Alcaldía de Naguanagua adopta la Unidad de Cuenta Dinámica para el cobro del aseo urbano

La Alcaldía de Naguanagua anunció la entrada en vigencia de la reforma parcial de la Ordenanza sobre la Gestión Integral de los Residuos y Desechos Sólidos, oficializada a través de la Gaceta Oficial Municipal N.º 263-A Extraordinario. La medida implementa el uso de la Unidad de Cuenta Dinámica (UCD) para el cálculo, facturación y recaudación del servicio de aseo, utilizando como referencia diaria el Tipo de Cambio de la Moneda de Mayor Valor (Tcmmv) publicado por el Banco Central de Venezuela.

De acuerdo con el Instituto Autónomo Municipal de Ecosocialismo (Iamec), la actualización responde al proceso de armonización tributaria previsto en la Ley Orgánica de Coordinación y Armonización de las Potestades Tributarias de los Estados y Municipios (Locaptem). Desde la administración local defienden que el mecanismo busca preservar el valor real de los ingresos para garantizar la sostenibilidad operativa, el mantenimiento de flotas y la logística de recolección, ofreciendo además incentivos fiscales y convenios de pago para la regularización de los contribuyentes.

Descontento en el sector comercial por la carga tributaria y la calidad del servicio

Pese a la justificación oficial, comerciantes del municipio señalaron que el método de cobro atado a la tasa del día ya se venía aplicando de manera informal. Varios empresarios expresaron su preocupación ante el incremento de la presión fiscal, destacando que el impacto del mínimo tributario y las tarifas fijas del aseo —que en algunos casos rondan los 50 dólares mensuales para oficinas de baja ocupación— resultan desproporcionados frente a la realidad económica y al volumen real de desechos generados.

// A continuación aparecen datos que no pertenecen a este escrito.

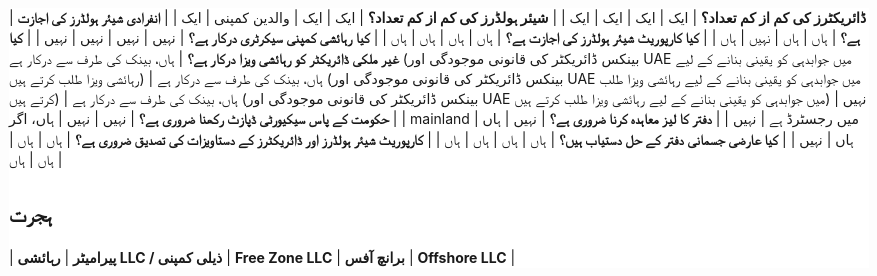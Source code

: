 | **ڈائریکٹرز کی کم از کم تعداد؟**                                  | ایک                                                                                                                                        | ایک                                                                                                                                        | ایک                                                                                                                                        | ایک                     |
| **شیئر ہولڈرز کی کم از کم تعداد؟**                                 | ایک                                                                                                                                        | ایک                                                                                                                                        | والدین کمپنی                                                                                                                             | ایک                     |
| **انفرادی شیئر ہولڈرز کی اجازت ہے؟**                                | ہاں                                                                                                                                        | ہاں                                                                                                                                        | نہیں                                                                                                                                         | ہاں                     |
| **کیا کارپوریٹ شیئر ہولڈرز کی اجازت ہے؟**                             | ہاں                                                                                                                                        | ہاں                                                                                                                                        | ہاں                                                                                                                                        | ہاں                     |
| **کیا رہائشی کمپنی سیکرٹری درکار ہے؟**                       | نہیں                                                                                                                                         | نہیں                                                                                                                                         | نہیں                                                                                                                                         | نہیں                      |
| **کیا غیر ملکی ڈائریکٹر کو رہائشی ویزا درکار ہے؟**                | ہاں، بینک کی طرف سے درکار ہے (بینکس ڈائریکٹر کی قانونی موجودگی اور UAE میں جوابدہی کو یقینی بنانے کے لیے رہائشی ویزا طلب کرتے ہیں) | ہاں، بینک کی طرف سے درکار ہے (بینکس ڈائریکٹر کی قانونی موجودگی اور UAE میں جوابدہی کو یقینی بنانے کے لیے رہائشی ویزا طلب کرتے ہیں) | ہاں، بینک کی طرف سے درکار ہے (بینکس ڈائریکٹر کی قانونی موجودگی اور UAE میں جوابدہی کو یقینی بنانے کے لیے رہائشی ویزا طلب کرتے ہیں) | نہیں                      |
| **حکومت کے پاس سیکیورٹی ڈپازٹ رکھنا ضروری ہے؟**                | نہیں                                                                                                                                         | نہیں                                                                                                                                         | ہاں، اگر mainland میں رجسٹرڈ ہے                                                                                                             | نہیں                      |
| **دفتر کا لیز معاہدہ کرنا ضروری ہے؟**                            | نہیں                                                                                                                                         | ہاں                                                                                                                                        | ہاں                                                                                                                                        | نہیں                      |
| **کیا عارضی جسمانی دفتر کے حل دستیاب ہیں؟**              | ہاں                                                                                                                                        | ہاں                                                                                                                                        | ہاں                                                                                                                                        | ہاں                     |
| **کارپوریٹ شیئر ہولڈرز اور ڈائریکٹرز کے دستاویزات کی تصدیق ضروری ہے؟** | ہاں                                                                                                                                        | ہاں                                                                                                                                        | ہاں                                                                                                                                        | ہاں                     |

## ہجرت

| **پیرامیٹر**                                                              | **رہائشی LLC / ذیلی کمپنی**                                                                                                          | **Free Zone LLC**                                                                                                                   | **برانچ آفس**                                                                                                                                     | **Offshore LLC** |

Asimismo, los contribuyentes cuestionaron la calidad en la disposición final de los residuos y el desequilibrio tarifario en comparación con zonas residenciales. Mientras la alcaldía asegura que los fondos recaudados serán invertidos en mejoras viales, ambientales y de salud, los usuarios exigen que el aseo urbano se facture estrictamente como un servicio y no como un impuesto fijo desvinculado de su eficiencia operativa.